Retype each entry below exactly. Do not carry any image over.

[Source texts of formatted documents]
☆ ☆ ☆ ☆ ☆

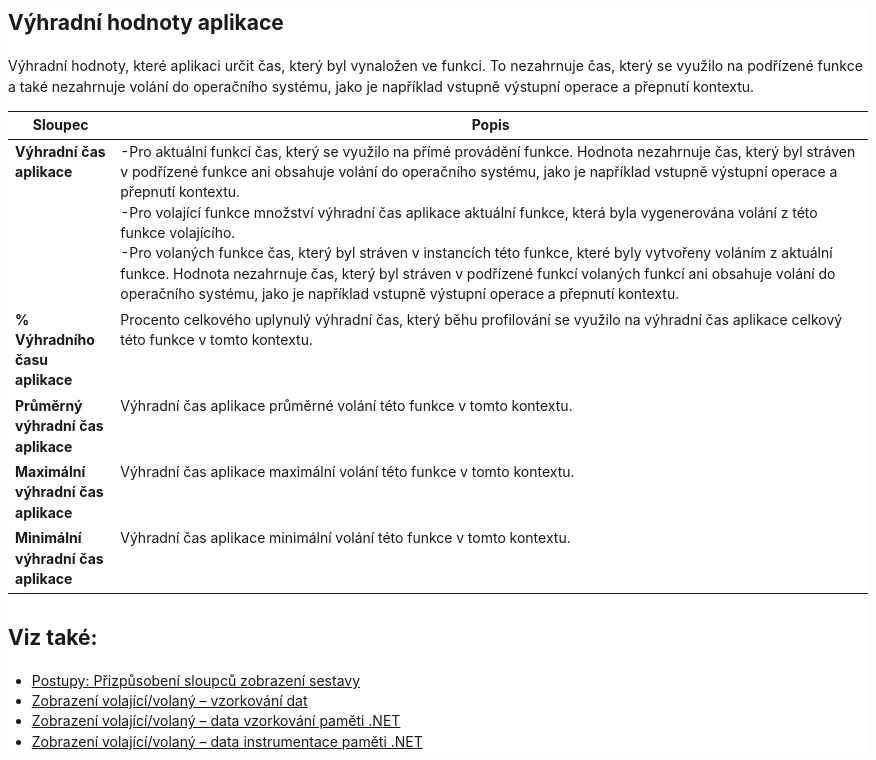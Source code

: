 ## <a name="application-exclusive-values"></a>Výhradní hodnoty aplikace
 Výhradní hodnoty, které aplikaci určit čas, který byl vynaložen ve funkci. To nezahrnuje čas, který se využilo na podřízené funkce a také nezahrnuje volání do operačního systému, jako je například vstupně výstupní operace a přepnutí kontextu.

|Sloupec|Popis|
|------------|-----------------|
|**Výhradní čas aplikace**|-Pro aktuální funkci čas, který se využilo na přímé provádění funkce. Hodnota nezahrnuje čas, který byl stráven v podřízené funkce ani obsahuje volání do operačního systému, jako je například vstupně výstupní operace a přepnutí kontextu.<br />-Pro volající funkce množství výhradní čas aplikace aktuální funkce, která byla vygenerována volání z této funkce volajícího.<br />-Pro volaných funkce čas, který byl stráven v instancích této funkce, které byly vytvořeny voláním z aktuální funkce. Hodnota nezahrnuje čas, který byl stráven v podřízené funkcí volaných funkcí ani obsahuje volání do operačního systému, jako je například vstupně výstupní operace a přepnutí kontextu.|
|**% Výhradního času aplikace**|Procento celkového uplynulý výhradní čas, který běhu profilování se využilo na výhradní čas aplikace celkový této funkce v tomto kontextu.|
|**Průměrný výhradní čas aplikace**|Výhradní čas aplikace průměrné volání této funkce v tomto kontextu.|
|**Maximální výhradní čas aplikace**|Výhradní čas aplikace maximální volání této funkce v tomto kontextu.|
|**Minimální výhradní čas aplikace**|Výhradní čas aplikace minimální volání této funkce v tomto kontextu.|

## <a name="see-also"></a>Viz také:
- [Postupy: Přizpůsobení sloupců zobrazení sestavy](../profiling/how-to-customize-report-view-columns.md)
- [Zobrazení volající/volaný – vzorkování dat](../profiling/caller-callee-view-sampling-data.md)
- [Zobrazení volající/volaný – data vzorkování paměti .NET](../profiling/caller-callee-view-dotnet-memory-sampling-data.md)
- [Zobrazení volající/volaný – data instrumentace paměti .NET](../profiling/caller-callee-view-net-memory-instrumentation-data.md)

☆ ☆ ☆ ☆ ☆

▶ _Expected answer_:
Source code

: ## <a name="application-exclusive-values"></a>Výhradní hodnoty aplikace
 Výhradní hodnoty, které aplikaci určit čas, který byl vynaložen ve funkci. To nezahrnuje čas, který se využilo na podřízené funkce a také nezahrnuje volání do operačního systému, jako je například vstupně výstupní operace a přepnutí kontextu.

|Sloupec|Popis|
|------------|-----------------|
|**Výhradní čas aplikace**|-Pro aktuální funkci čas, který se využilo na přímé provádění funkce. Hodnota nezahrnuje čas, který byl stráven v podřízené funkce ani obsahuje volání do operačního systému, jako je například vstupně výstupní operace a přepnutí kontextu.<br />-Pro volající funkce množství výhradní čas aplikace aktuální funkce, která byla vygenerována volání z této funkce volajícího.<br />-Pro volaných funkce čas, který byl stráven v instancích této funkce, které byly vytvořeny voláním z aktuální funkce. Hodnota nezahrnuje čas, který byl stráven v podřízené funkcí volaných funkcí ani obsahuje volání do operačního systému, jako je například vstupně výstupní operace a přepnutí kontextu.|
|**% Výhradního času aplikace**|Procento celkového uplynulý výhradní čas, který běhu profilování se využilo na výhradní čas aplikace celkový této funkce v tomto kontextu.|
|**Průměrný výhradní čas aplikace**|Výhradní čas aplikace průměrné volání této funkce v tomto kontextu.|
|**Maximální výhradní čas aplikace**|Výhradní čas aplikace maximální volání této funkce v tomto kontextu.|
|**Minimální výhradní čas aplikace**|Výhradní čas aplikace minimální volání této funkce v tomto kontextu.|

## <a name="see-also"></a>Viz také:
- [Postupy: Přizpůsobení sloupců zobrazení sestavy](../profiling/how-to-customize-report-view-columns.md)
- [Zobrazení volající/volaný – vzorkování dat](../profiling/caller-callee-view-sampling-data.md)
- [Zobrazení volající/volaný – data vzorkování paměti .NET](../profiling/caller-callee-view-dotnet-memory-sampling-data.md)
- [Zobrazení volající/volaný – data instrumentace paměti .NET](../profiling/caller-callee-view-net-memory-instrumentation-data.md)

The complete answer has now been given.